Four Days in Central Oregon
Updated: 3 days ago
From Portland, Oregon, we took our time on our road trip to Hood River, our base for the evening. (We had stopped at the Tourist Information Center at the Portland Airport and picked up Oregon Scenic Byways and The Original Highway 101 Mile-By-Mile Guide that were extremely helpful in our planning.) Our first scenic lookout over the Columbia River Gorge was in Corbett at the Portland’s Women’s Forum followed by another scenic stop at Vista House. We took the scenic drive along the Columbia River, which is slower than the highway, but very pretty.
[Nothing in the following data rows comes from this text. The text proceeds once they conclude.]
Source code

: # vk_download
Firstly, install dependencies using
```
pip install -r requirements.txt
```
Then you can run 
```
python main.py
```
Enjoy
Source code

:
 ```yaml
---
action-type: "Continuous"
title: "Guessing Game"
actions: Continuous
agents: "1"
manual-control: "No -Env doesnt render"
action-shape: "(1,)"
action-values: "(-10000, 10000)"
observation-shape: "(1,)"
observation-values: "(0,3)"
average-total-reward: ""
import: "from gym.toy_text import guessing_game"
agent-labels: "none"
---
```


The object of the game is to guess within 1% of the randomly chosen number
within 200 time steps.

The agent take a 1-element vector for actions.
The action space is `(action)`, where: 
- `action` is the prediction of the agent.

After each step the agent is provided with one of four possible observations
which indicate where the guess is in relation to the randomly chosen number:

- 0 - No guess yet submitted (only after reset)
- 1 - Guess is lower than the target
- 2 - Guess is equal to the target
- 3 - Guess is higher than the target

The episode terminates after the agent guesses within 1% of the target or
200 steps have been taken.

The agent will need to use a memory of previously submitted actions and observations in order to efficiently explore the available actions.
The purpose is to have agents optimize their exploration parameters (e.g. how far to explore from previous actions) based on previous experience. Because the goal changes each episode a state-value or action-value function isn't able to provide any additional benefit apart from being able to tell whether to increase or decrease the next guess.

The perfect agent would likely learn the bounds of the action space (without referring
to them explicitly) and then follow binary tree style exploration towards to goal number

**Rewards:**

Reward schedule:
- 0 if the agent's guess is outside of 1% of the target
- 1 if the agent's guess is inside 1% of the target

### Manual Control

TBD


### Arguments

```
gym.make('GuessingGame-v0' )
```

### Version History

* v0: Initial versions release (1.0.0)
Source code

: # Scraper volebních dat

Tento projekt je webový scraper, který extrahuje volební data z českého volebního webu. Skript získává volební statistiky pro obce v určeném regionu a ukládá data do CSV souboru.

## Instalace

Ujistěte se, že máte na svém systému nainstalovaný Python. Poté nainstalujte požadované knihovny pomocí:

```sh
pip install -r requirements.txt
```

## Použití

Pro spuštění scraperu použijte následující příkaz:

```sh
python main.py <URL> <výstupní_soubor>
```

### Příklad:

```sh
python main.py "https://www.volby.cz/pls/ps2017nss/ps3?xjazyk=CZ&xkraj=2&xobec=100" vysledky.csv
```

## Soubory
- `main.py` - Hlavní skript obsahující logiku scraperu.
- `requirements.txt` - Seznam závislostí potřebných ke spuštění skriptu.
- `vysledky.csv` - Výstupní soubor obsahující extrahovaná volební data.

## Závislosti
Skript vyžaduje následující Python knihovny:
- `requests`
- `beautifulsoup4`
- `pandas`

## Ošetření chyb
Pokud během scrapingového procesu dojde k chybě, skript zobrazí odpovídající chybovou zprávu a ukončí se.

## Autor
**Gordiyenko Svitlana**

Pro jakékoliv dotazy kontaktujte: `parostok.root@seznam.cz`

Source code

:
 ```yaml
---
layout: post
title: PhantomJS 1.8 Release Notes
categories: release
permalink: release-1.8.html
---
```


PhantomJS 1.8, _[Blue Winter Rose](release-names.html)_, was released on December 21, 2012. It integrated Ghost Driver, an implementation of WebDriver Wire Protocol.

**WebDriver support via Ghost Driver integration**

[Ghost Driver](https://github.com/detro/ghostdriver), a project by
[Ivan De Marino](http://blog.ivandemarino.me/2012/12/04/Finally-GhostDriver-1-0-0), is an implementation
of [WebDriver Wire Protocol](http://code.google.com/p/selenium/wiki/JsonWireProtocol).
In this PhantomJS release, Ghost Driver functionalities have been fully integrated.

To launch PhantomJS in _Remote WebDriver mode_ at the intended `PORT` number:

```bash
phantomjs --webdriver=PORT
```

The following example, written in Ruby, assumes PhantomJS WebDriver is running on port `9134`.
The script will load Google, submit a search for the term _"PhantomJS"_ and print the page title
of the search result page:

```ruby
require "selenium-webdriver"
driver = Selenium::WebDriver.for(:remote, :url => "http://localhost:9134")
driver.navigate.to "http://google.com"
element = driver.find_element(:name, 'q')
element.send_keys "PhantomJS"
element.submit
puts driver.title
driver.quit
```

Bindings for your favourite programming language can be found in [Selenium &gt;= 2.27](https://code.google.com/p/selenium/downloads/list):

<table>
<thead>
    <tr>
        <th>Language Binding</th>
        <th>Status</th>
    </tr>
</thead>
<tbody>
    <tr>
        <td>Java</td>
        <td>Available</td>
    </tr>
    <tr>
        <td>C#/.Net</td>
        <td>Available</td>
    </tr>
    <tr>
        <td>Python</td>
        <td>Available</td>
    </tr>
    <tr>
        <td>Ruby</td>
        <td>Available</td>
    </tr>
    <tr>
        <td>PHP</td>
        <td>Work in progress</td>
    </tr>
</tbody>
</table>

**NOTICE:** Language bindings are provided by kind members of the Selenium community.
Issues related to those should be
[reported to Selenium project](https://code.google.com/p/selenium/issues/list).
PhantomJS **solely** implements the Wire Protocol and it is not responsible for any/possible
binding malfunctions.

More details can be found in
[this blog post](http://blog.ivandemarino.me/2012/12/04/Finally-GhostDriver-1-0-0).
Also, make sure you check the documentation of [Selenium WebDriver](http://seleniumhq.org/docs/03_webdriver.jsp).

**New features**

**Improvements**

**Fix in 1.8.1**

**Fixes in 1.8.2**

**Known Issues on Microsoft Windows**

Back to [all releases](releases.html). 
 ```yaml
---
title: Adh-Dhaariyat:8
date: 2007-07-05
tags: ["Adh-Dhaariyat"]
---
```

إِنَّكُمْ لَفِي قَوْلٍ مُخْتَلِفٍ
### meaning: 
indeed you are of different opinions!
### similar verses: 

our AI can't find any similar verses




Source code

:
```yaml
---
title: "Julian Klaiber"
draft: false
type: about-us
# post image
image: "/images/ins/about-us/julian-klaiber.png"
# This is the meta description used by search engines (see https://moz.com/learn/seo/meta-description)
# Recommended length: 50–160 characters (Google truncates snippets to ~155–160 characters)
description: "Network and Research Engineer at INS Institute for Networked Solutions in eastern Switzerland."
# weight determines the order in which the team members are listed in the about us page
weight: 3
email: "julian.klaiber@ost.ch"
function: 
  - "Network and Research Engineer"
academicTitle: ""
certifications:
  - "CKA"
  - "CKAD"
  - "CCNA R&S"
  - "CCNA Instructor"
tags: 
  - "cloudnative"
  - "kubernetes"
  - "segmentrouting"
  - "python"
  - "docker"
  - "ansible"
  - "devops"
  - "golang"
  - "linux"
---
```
Unfortunately, you cannot access the entry into Multnomah Falls from this road, but we were hesitant to try Multnomah after reading all the warnings about parking. (We did have reservations, but information on their website showed that reservations were no guarantee that we would be able to get in and park.) We looked at Multnomah and other beautiful falls as we drove by, but we only stopped at Horseshoe Falls to take some pictures.
Hiking opportunities are everywhere in Oregon and the beautifully wooded trails called out to us to try them. Unfortunately, our initial idea of hiking daily fell flat, literally, when I fell 3 months before the trip and broke my kneecap and had to have surgery. Even though it was much better by then, we were forced to hike only on flat trails—difficult paths to find in Oregon.
We arrived in Cascade Locks in time for our reservation on the Columbia Gorge Sternwheeler. (There is a nice park at the dock which is perfect for a picnic and walking around if you have time.) Until the locks were constructed, the river had been difficult to navigate because of multiple falls and rapids. The guide provided information about the river and its history as we sailed downriver to the Bonneville Dam then, after a brief break, upriver. (The boat stops briefly at the dock so you can disembark if you only want to go one way.) The Bonneville Dam enabled boats to run the full length of the river instead of having to portage around the rapids. The scenery on either side of the river was beautiful—Washington State on one side and Oregon on the other. Railroad tracks run on both sides of the river. Along the river are fishing docks that are still used by Native Americans. In other places, scars from the 2018 wildfire can still be seen although the area is beginning to recover.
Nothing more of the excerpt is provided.